Collected data
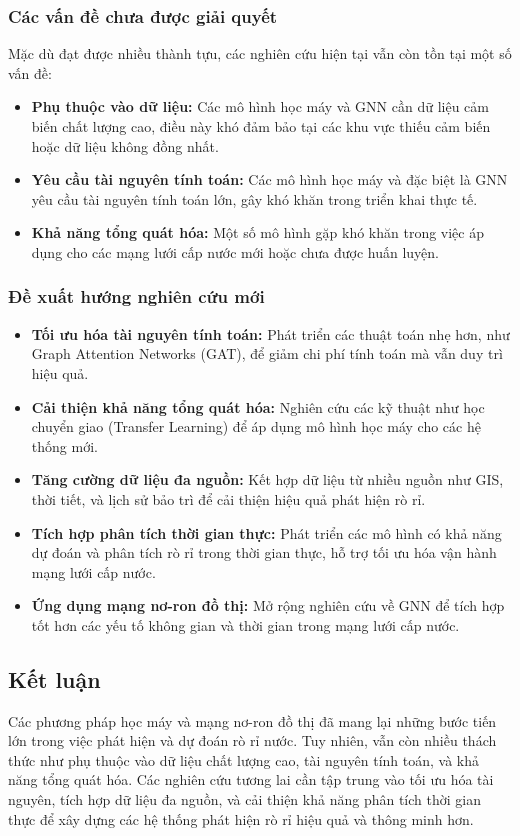 \subsubsection{Các vấn đề chưa được giải quyết}
Mặc dù đạt được nhiều thành tựu, các nghiên cứu hiện tại vẫn còn tồn tại một số vấn đề:
\begin{itemize}
    \item \textbf{Phụ thuộc vào dữ liệu:} Các mô hình học máy và GNN cần dữ liệu cảm biến chất lượng cao, điều này khó đảm bảo tại các khu vực thiếu cảm biến hoặc dữ liệu không đồng nhất.
    \item \textbf{Yêu cầu tài nguyên tính toán:} Các mô hình học máy và đặc biệt là GNN yêu cầu tài nguyên tính toán lớn, gây khó khăn trong triển khai thực tế.
    \item \textbf{Khả năng tổng quát hóa:} Một số mô hình gặp khó khăn trong việc áp dụng cho các mạng lưới cấp nước mới hoặc chưa được huấn luyện.
\end{itemize}

\subsubsection{Đề xuất hướng nghiên cứu mới}
\begin{itemize}
    \item \textbf{Tối ưu hóa tài nguyên tính toán:} Phát triển các thuật toán nhẹ hơn, như Graph Attention Networks (GAT), để giảm chi phí tính toán mà vẫn duy trì hiệu quả.
    \item \textbf{Cải thiện khả năng tổng quát hóa:} Nghiên cứu các kỹ thuật như học chuyển giao (Transfer Learning) để áp dụng mô hình học máy cho các hệ thống mới.
    \item \textbf{Tăng cường dữ liệu đa nguồn:} Kết hợp dữ liệu từ nhiều nguồn như GIS, thời tiết, và lịch sử bảo trì để cải thiện hiệu quả phát hiện rò rỉ.
    \item \textbf{Tích hợp phân tích thời gian thực:} Phát triển các mô hình có khả năng dự đoán và phân tích rò rỉ trong thời gian thực, hỗ trợ tối ưu hóa vận hành mạng lưới cấp nước.
    \item \textbf{Ứng dụng mạng nơ-ron đồ thị:} Mở rộng nghiên cứu về GNN để tích hợp tốt hơn các yếu tố không gian và thời gian trong mạng lưới cấp nước.
\end{itemize}

\subsection{Kết luận}
Các phương pháp học máy và mạng nơ-ron đồ thị đã mang lại những bước tiến lớn trong việc phát hiện và dự đoán rò rỉ nước. Tuy nhiên, vẫn còn nhiều thách thức như phụ thuộc vào dữ liệu chất lượng cao, tài nguyên tính toán, và khả năng tổng quát hóa. Các nghiên cứu tương lai cần tập trung vào tối ưu hóa tài nguyên, tích hợp dữ liệu đa nguồn, và cải thiện khả năng phân tích thời gian thực để xây dựng các hệ thống phát hiện rò rỉ hiệu quả và thông minh hơn.
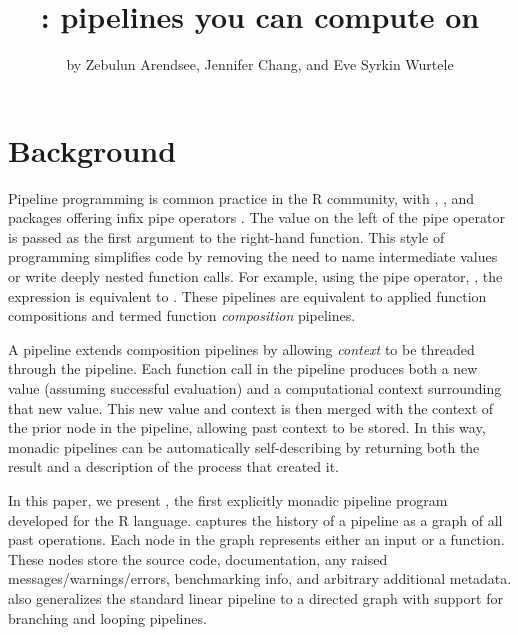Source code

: \title{: pipelines you can compute on}
\author{by Zebulun Arendsee, Jennifer Chang, and Eve Syrkin Wurtele}
\maketitle



\section{Background}

Pipeline programming is common practice in the R community, with
, , and  packages offering
infix pipe operators \citep{magrittr2014, pipeR2016, mount2018dot}. The value
on the left of the pipe operator is passed as the first argument to the
right-hand function. This style of programming simplifies code by removing the
need to name intermediate values or write deeply nested function calls. For
example, using the  pipe operator, \code{\%>\%}, the
expression  is equivalent to . These
pipelines are equivalent to applied function compositions and termed
function \emph{composition} pipelines.

A  \citep{wadler1990comprehending} pipeline extends composition
pipelines by allowing \emph{context} to be threaded through the pipeline. Each
function call in the pipeline produces both a new value (assuming successful
evaluation) and a computational context surrounding that new value. This new
value and context is then merged with the context of the prior node in the
pipeline, allowing past context to be stored. In this way, monadic pipelines
can be automatically self-describing by returning both the result and a
description of the process that created it.

In this paper, we present , the first explicitly monadic
pipeline program developed for the R language.  captures the
history of a pipeline as a graph of all past operations. Each node in the graph
represents either an input or a function. These nodes store the source code,
documentation, any raised messages/warnings/errors, benchmarking info, and
arbitrary additional metadata.  also generalizes the standard
linear pipeline to a directed graph with support for branching and looping
pipelines.

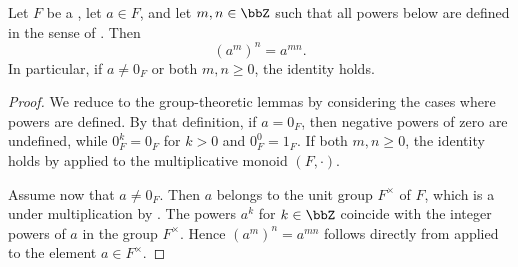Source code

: \begin{lemma} \label{lemma:power_of_a_power_in_a_field_for_integer_exponents_is_power_by_product_of_the_exponents}
    Let $F$ be a , let $a \in F$, and let $m, n \in \bbZ$ such that all powers below are defined in the sense of . Then
    $$ (a^m)^n = a^{mn}. $$
    In particular, if $a \neq 0_F$ or both $m, n \geq 0$, the identity holds.
\end{lemma}

\begin{proof}
    We reduce to the group-theoretic lemmas by considering the cases where powers are defined. By that definition, if $a = 0_F$, then negative powers of zero are undefined, while $0_F^k = 0_F$ for $k > 0$ and $0_F^0 = 1_F$. If both $m, n \geq 0$, the identity holds by  applied to the multiplicative monoid $(F, \cdot)$.

    Assume now that $a \neq 0_F$. Then $a$ belongs to the unit group $F^\times$ of $F$, which is a  under multiplication by . The powers $a^k$ for $k \in \bbZ$ coincide with the integer powers of $a$ in the group $F^\times$. Hence $(a^m)^n = a^{mn}$ follows directly from  applied to the element $a \in F^\times$.
\end{proof}
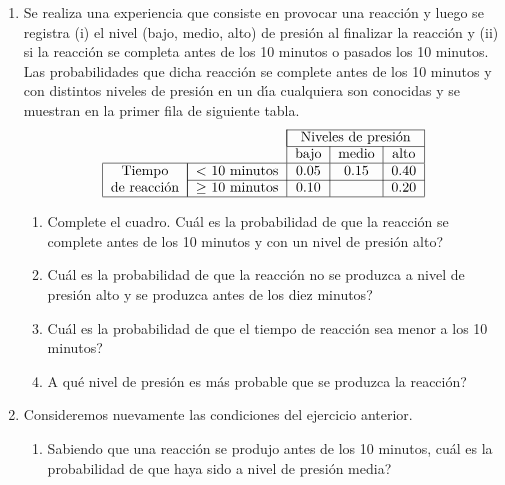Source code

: \documentclass[11pt,a4paper,twoside]{article}%
\begin{document}
\begin{enumerate}
\item Se realiza una experiencia que consiste en provocar una reacci\'{o}n y
luego  se registra  (i) el nivel (bajo, medio, alto) de presi\'{o}n al finalizar la
reacci\'{o}n y (ii) si la reacci\'{o}n se completa antes de
los 10 minutos o pasados los 10 minutos. Las probabilidades que dicha
reacci\'{o}n se complete antes de los 10 minutos y con distintos niveles de
presi\'{o}n en un d\'{\i}a cualquiera son conocidas y se muestran en la primer fila de 
siguiente tabla.\vspace{-0.1cm}%
\[%
\begin{tabular}
[c]{cc|c|c|c|}\cline{3-5}
&  & \multicolumn{3}{|c|}{Niveles de presi\'{o}n}\\\cline{3-5}
&  & bajo & medio & alto\\\hline
\multicolumn{1}{|c|}{Tiempo } & \multicolumn{1}{|c|}{%
	$<$
	10 minutos} & $0.05$ & $0.15$ & $0.40$\\\cline{2-5}%
\multicolumn{1}{|c|}{de reacci\'{o}n} & \multicolumn{1}{|c|}{$\geq$ 10
	minutos} & $0.10$ &  & $0.20$\\\hline
\end{tabular}
\]


\begin{enumerate}
	\item Complete el cuadro. \textquestiondown Cu\'{a}l es la probabilidad de que
	la reacci\'{o}n se complete antes de los 10 minutos y con un nivel de
	presi\'{o}n alto?
	
	
	\item \textquestiondown Cu\'{a}l es la probabilidad de que la reacci\'{o}n no
	se produzca a nivel de presi\'{o}n alto y se produzca antes de los diez minutos?
	
	\item \textquestiondown Cu\'{a}l es la probabilidad de que el tiempo de
	reacci\'{o}n sea menor a los 10 minutos?
	

	\item \textquestiondown A qu\'{e} nivel de presi\'{o}n es m\'{a}s probable que
	se produzca la reacci\'{o}n?
	
%	
\end{enumerate}


\item Consideremos nuevamente las condiciones del ejercicio anterior.
\begin{enumerate} 
	\item Sabiendo que  una reacci\'{o}n
se produjo antes de los 10 minutos,
\textquestiondown cu\'{a}l es la probabilidad de que  haya sido a nivel de presi\'{o}n media?



\end{enumerate}
\end{enumerate}
\end{document}
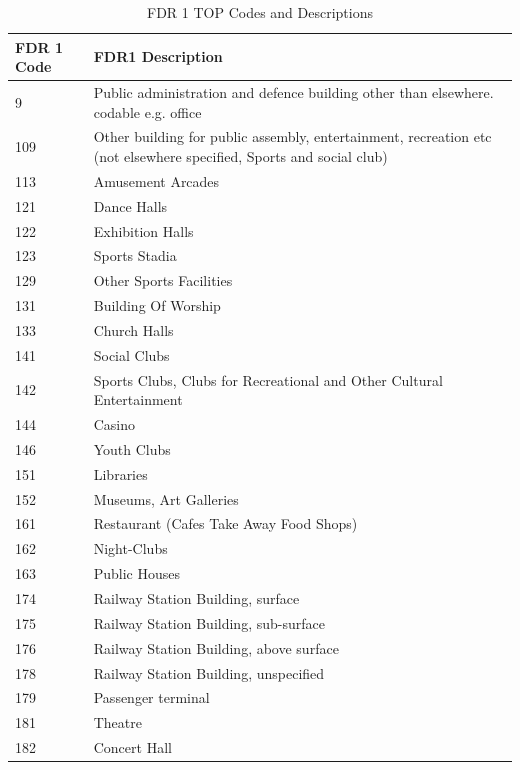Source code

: \documentclass[table,a4paper,oneside]{book}
\begin{document}
\begin{singlespace}
\newpage

\begin{longtable}{|l|p{11cm}|}

\caption{FDR 1 TOP Codes and Descriptions} \label{tab:TOP_Codes} \\
\hline
\textbf{FDR 1 Code}	& \textbf{FDR1 Description}\\
\hline
\endhead

\hline
\endfoot
\rowcolor{lightgray} 9	&Public administration and defence building other than elsewhere. codable e.g. office	\\
109	&Other building for public assembly, entertainment, recreation etc (not elsewhere specified, Sports and social club)	\\
\rowcolor{lightgray} 113	&Amusement Arcades	\\
121	&Dance Halls	\\
\rowcolor{lightgray} 122	&Exhibition Halls	\\
123	&Sports Stadia	\\
\rowcolor{lightgray} 129	&Other Sports Facilities\\
131	&Building Of Worship	\\
\rowcolor{lightgray} 133	&Church Halls	\\
141	&Social Clubs	\\
\rowcolor{lightgray} 142	&Sports Clubs, Clubs for Recreational and Other Cultural Entertainment	\\
144	&Casino	\\
\rowcolor{lightgray} 146	&Youth Clubs	\\
151	&Libraries	\\
\rowcolor{lightgray} 152	&Museums, Art Galleries	\\
161	&Restaurant (Cafes Take Away Food Shops)\\
\rowcolor{lightgray} 162	&Night-Clubs	\\
163	&Public Houses	\\
\rowcolor{lightgray} 174	&Railway Station Building, surface	\\
175	&Railway Station Building, sub-surface	\\
\rowcolor{lightgray} 176	&Railway Station Building, above surface\\
178	&Railway Station Building, unspecified	\\
\rowcolor{lightgray} 179	&Passenger terminal	\\
181	&Theatre	\\
\rowcolor{lightgray} 182	&Concert Hall	\\

\end{longtable}
\end{singlespace}
\end{document}
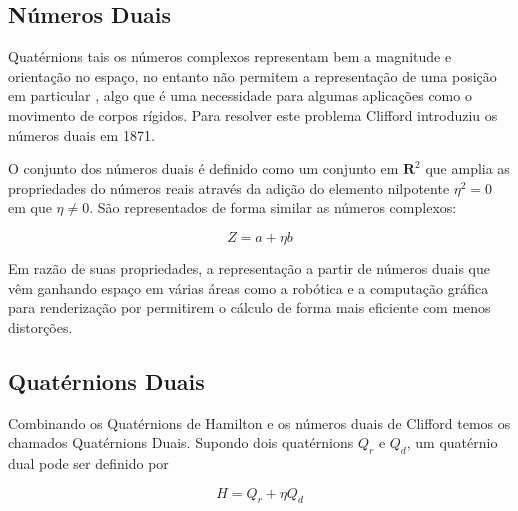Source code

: \subsection{Números Duais}

Quatérnions tais os números complexos representam bem a magnitude e orientação no espaço, no entanto não permitem a representação de uma posição em particular \cite{Clifford1871DQ}, algo que é uma necessidade para algumas aplicações como o movimento de corpos rígidos. Para resolver este problema Clifford introduziu os números duais em 1871.

O conjunto dos números duais é definido como um conjunto em $\mathbf{R}^2$ que amplia as propriedades do números reais através da adição do elemento nilpotente $\eta^2 = 0$ em que $\eta \neq 0$. São representados de forma similar as números complexos:

\begin{equation}
    Z = a + \eta b
\end{equation}


Em razão de suas propriedades, a representação a partir de números duais que vêm ganhando espaço em várias áreas como a robótica \cite{Adorno2011} e a computação gráfica para renderização \cite{kavan2006dual} por permitirem o cálculo de forma mais eficiente com menos distorções. %

\subsection{Quatérnions Duais}

Combinando os Quatérnions de Hamilton e os números duais de Clifford temos os chamados Quatérnions Duais. Supondo dois quatérnions $Q_r$ e $Q_d$, um quatérnio dual pode ser definido por

\begin{equation}
    H = Q_r + \eta Q_d
\end{equation}


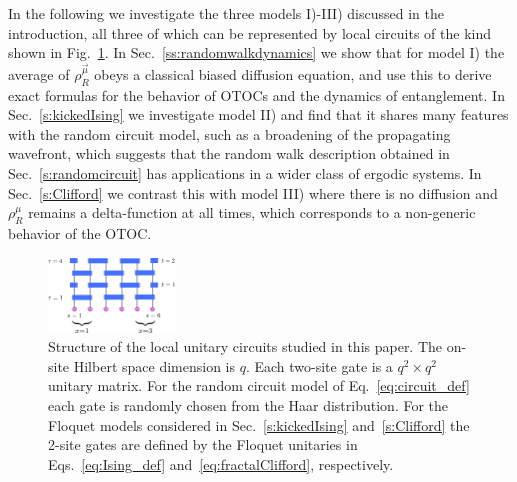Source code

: \documentclass[aps,prb,twocolumn,superscriptaddress]{revtex4-1}
\begin{document}
In the following we investigate the three models I)-III) discussed in the introduction, all three of which can be represented by local circuits of the kind shown in Fig.~\ref{fig:circuit}. In Sec.~\ref{ss:randomwalkdynamics} we show that for model I) the average of $\rho^{\vec{\mu}}_R$ obeys a classical biased diffusion equation, and use this to derive exact formulas for the behavior of OTOCs and the dynamics of entanglement. In Sec.~\ref{s:kickedIsing} we investigate model II) and find that it shares many features with the random circuit model, such as a broadening of the propagating wavefront, which suggests that the random walk description obtained in Sec.~\ref{s:randomcircuit} has applications in a wider class of ergodic systems. In Sec.~\ref{s:Clifford} we contrast this with model III) where there is no diffusion and $\rho_R^\mu$ remains a delta-function at all times, which corresponds to a non-generic behavior of the OTOC.

 \begin{figure}[h!]
 \centering
  	\includegraphics[width=0.3\textwidth]{random_circuit.pdf} 
\caption{Structure of the local unitary circuits studied in this paper. The on-site Hilbert space dimension is $q$. Each two-site gate is a $q^2 \times q^2$ unitary matrix. For the random circuit model of Eq.~\eqref{eq:circuit_def} each gate is randomly chosen from the Haar distribution. For the Floquet models considered in Sec.~\ref{s:kickedIsing} and~\ref{s:Clifford} the 2-site gates are defined by the Floquet unitaries in Eqs.~\eqref{eq:Ising_def} and~\eqref{eq:fractalClifford}, respectively.}
 \label{fig:circuit}
 \end{figure}
\end{document}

[WHAT THE TASK REQUIRES]: Every line above that contains the word "monadic" should be reported.

[RESPONSE FOR THIS EXERCISE]:
pipeline, allowing past context to be stored. In this way, monadic pipelines
In this paper, we present , the first explicitly monadic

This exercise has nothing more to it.